» **Try it**:
Word for word, reproduce the data that follows.

[Opening The data section]

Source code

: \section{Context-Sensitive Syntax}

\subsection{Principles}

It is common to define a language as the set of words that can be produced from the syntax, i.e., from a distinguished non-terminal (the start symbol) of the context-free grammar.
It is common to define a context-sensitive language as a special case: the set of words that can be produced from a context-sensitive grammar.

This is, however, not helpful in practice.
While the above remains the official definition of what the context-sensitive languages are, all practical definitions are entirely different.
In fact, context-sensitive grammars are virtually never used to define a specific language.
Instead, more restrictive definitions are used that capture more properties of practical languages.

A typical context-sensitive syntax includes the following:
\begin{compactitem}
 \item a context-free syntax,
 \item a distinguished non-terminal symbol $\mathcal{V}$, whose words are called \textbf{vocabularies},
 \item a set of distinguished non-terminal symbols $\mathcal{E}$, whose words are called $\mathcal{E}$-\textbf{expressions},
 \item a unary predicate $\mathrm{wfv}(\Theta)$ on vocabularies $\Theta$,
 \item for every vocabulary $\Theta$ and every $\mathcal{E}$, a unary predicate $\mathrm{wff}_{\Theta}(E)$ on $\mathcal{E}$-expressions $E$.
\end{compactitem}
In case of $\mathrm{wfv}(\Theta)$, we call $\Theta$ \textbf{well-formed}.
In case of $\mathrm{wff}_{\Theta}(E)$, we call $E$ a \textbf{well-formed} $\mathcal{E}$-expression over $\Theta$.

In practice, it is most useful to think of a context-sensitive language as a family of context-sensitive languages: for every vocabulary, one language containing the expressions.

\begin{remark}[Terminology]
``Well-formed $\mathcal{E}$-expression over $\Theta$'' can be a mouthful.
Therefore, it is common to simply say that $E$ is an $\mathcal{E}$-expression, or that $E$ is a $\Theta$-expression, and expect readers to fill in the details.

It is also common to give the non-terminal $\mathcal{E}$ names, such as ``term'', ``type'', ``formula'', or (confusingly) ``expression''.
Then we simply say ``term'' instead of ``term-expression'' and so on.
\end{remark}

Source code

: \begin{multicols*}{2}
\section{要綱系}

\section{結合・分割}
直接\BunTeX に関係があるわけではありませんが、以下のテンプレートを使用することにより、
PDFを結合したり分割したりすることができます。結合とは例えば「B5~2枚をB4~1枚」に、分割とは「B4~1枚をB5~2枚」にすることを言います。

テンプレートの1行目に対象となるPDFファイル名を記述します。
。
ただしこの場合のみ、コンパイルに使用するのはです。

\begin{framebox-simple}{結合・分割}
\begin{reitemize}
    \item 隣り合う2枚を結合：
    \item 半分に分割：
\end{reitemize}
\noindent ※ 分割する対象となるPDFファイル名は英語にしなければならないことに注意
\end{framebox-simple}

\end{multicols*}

[Closing The data section]

» **Solved exercise**:
Source code

: \section{Context-Sensitive Syntax}

\subsection{Principles}

It is common to define a language as the set of words that can be produced from the syntax, i.e., from a distinguished non-terminal (the start symbol) of the context-free grammar.
It is common to define a context-sensitive language as a special case: the set of words that can be produced from a context-sensitive grammar.

This is, however, not helpful in practice.
While the above remains the official definition of what the context-sensitive languages are, all practical definitions are entirely different.
In fact, context-sensitive grammars are virtually never used to define a specific language.
Instead, more restrictive definitions are used that capture more properties of practical languages.

A typical context-sensitive syntax includes the following:
\begin{compactitem}
 \item a context-free syntax,
 \item a distinguished non-terminal symbol $\mathcal{V}$, whose words are called \textbf{vocabularies},
 \item a set of distinguished non-terminal symbols $\mathcal{E}$, whose words are called $\mathcal{E}$-\textbf{expressions},
 \item a unary predicate $\mathrm{wfv}(\Theta)$ on vocabularies $\Theta$,
 \item for every vocabulary $\Theta$ and every $\mathcal{E}$, a unary predicate $\mathrm{wff}_{\Theta}(E)$ on $\mathcal{E}$-expressions $E$.
\end{compactitem}
In case of $\mathrm{wfv}(\Theta)$, we call $\Theta$ \textbf{well-formed}.
In case of $\mathrm{wff}_{\Theta}(E)$, we call $E$ a \textbf{well-formed} $\mathcal{E}$-expression over $\Theta$.

In practice, it is most useful to think of a context-sensitive language as a family of context-sensitive languages: for every vocabulary, one language containing the expressions.

\begin{remark}[Terminology]
``Well-formed $\mathcal{E}$-expression over $\Theta$'' can be a mouthful.
Therefore, it is common to simply say that $E$ is an $\mathcal{E}$-expression, or that $E$ is a $\Theta$-expression, and expect readers to fill in the details.

It is also common to give the non-terminal $\mathcal{E}$ names, such as ``term'', ``type'', ``formula'', or (confusingly) ``expression''.
Then we simply say ``term'' instead of ``term-expression'' and so on.
\end{remark}

Source code

: \begin{multicols*}{2}
\section{要綱系}

\section{結合・分割}
直接\BunTeX に関係があるわけではありませんが、以下のテンプレートを使用することにより、
PDFを結合したり分割したりすることができます。結合とは例えば「B5~2枚をB4~1枚」に、分割とは「B4~1枚をB5~2枚」にすることを言います。

テンプレートの1行目に対象となるPDFファイル名を記述します。
。
ただしこの場合のみ、コンパイルに使用するのはです。

\begin{framebox-simple}{結合・分割}
\begin{reitemize}
    \item 隣り合う2枚を結合：
    \item 半分に分割：
\end{reitemize}
\noindent ※ 分割する対象となるPDFファイル名は英語にしなければならないことに注意
\end{framebox-simple}

\end{multicols*}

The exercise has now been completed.